残り少なくなった魔物は、悪魔くずれに手を出さないように指示をだし、魔物を産み出す迷宮渦は活動を停止させていたそうだ。
そんな時、たまたま人化できたことを自慢してきたニワから俺の存在を知ったそうだ。
「そうだったのか……」
「うん……」
――まあ、どちらにしても俺に選択肢なんてない。悪魔くずれは処理しなければならないんだ。
「よし。グウの要求はこいつらをどうにかすればいいんだろう?」
「うん……できる?」
「そうだな……対価はニワと同じように、迷宮内の感情値を俺がもらうってことでいいんだな?」
――騙すようで悪いが、俺にも都合があるからな。
「うん……いい」
「よし、決まりだな。人族も居ないようだから、手取り早くすませてやるよ」
「ん? 人族……一組動いてる」
「一組?」
「うん……いま、地下三階にいる」
グウは頷くと、その人族の姿をモニターに映し出した。
モニターに映る人族が二体の悪魔くずれ相手に奮闘している。
「ほう。こいつら悪魔相手に……なかなかいい動き……? ……って、こいつら聖騎士じゃねぇか」
「聖騎士?」
「ああ、それに、この聖騎士たち……どこかで見たことあるような。まあいい、それより――」
俺は使い魔のラット、ズック、ニルを召喚した。
エリザたちも今日は大人しくしていると言っていたし、ポイントのない迷宮主を一人にできないと思い召喚した。

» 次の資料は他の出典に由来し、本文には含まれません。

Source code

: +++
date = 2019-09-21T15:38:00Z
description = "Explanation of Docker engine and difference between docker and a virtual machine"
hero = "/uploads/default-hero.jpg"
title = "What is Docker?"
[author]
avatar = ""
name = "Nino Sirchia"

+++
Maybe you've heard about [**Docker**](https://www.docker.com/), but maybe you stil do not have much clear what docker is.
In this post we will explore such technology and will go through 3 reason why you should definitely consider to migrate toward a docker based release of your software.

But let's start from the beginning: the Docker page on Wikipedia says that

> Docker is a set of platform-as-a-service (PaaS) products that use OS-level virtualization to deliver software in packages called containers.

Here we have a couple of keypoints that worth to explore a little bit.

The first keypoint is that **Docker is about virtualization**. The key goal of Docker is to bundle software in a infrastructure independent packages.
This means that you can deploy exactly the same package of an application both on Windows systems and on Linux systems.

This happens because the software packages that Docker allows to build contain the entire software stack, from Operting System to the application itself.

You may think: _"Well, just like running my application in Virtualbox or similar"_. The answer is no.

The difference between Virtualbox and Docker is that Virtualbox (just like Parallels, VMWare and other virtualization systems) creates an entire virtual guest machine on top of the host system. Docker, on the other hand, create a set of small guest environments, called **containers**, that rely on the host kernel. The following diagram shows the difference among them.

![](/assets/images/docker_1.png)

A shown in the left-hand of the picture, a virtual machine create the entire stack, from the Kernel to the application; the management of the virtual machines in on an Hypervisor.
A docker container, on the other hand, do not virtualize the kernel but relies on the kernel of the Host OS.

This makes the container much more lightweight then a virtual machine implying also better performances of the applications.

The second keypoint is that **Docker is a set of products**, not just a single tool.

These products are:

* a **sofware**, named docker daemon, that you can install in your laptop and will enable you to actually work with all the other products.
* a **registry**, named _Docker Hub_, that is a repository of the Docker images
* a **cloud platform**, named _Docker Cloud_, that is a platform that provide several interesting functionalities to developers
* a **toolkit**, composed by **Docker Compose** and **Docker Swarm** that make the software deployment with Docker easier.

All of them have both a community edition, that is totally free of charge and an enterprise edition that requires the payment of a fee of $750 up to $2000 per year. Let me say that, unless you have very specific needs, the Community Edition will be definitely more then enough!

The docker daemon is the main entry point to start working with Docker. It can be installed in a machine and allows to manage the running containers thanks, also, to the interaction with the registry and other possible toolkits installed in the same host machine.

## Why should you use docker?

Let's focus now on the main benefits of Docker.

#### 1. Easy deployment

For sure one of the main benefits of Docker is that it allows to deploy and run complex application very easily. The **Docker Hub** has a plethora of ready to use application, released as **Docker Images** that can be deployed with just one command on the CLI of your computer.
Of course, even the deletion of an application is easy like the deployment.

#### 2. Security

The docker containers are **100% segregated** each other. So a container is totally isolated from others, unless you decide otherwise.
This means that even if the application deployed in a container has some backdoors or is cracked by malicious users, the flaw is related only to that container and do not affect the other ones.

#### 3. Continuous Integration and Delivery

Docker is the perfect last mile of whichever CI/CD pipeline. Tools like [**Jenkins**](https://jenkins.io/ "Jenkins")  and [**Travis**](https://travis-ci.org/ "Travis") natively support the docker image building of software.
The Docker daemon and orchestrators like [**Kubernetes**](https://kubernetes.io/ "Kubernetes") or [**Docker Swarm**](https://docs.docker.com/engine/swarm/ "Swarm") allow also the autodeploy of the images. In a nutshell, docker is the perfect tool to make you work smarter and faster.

ニルは悪魔獣デビルホース。シュラルに貰った使い魔の卵から孵った六本足の空を駆ける大きく真っ黒な馬。特徴としてユニコーンみたいに額に大きく立派なツノと真っ赤な鬣がある。
有難いことに、ニルの巨体はエリザ、マリー、セリスの三人をいっぺんに乗せてもまだまだ余裕があるが、小さくもなれ普通の馬のように振る舞うこともできる。優れた悪魔獣だった。
「俺の使い魔だ。ラット、ズック、ニル、という。お前たち俺が迷宮の掃除をしている間、迷宮主のグウを頼む」
『主、任せて』
『あるじ、まかせる』
『ワカッタ』
「……」
グウは慣れない使い魔に怖々と接していたが、大丈夫だろう。
「みんな行ってくる。グウ、悪魔の場所を頼むな」
「……分かった」
グウの返事は泣きそうな声に聞こえたが大丈夫だろう。
俺はグウに念話で指示をもらいながら、最下層から悪魔くずれを掃除して行くことにした。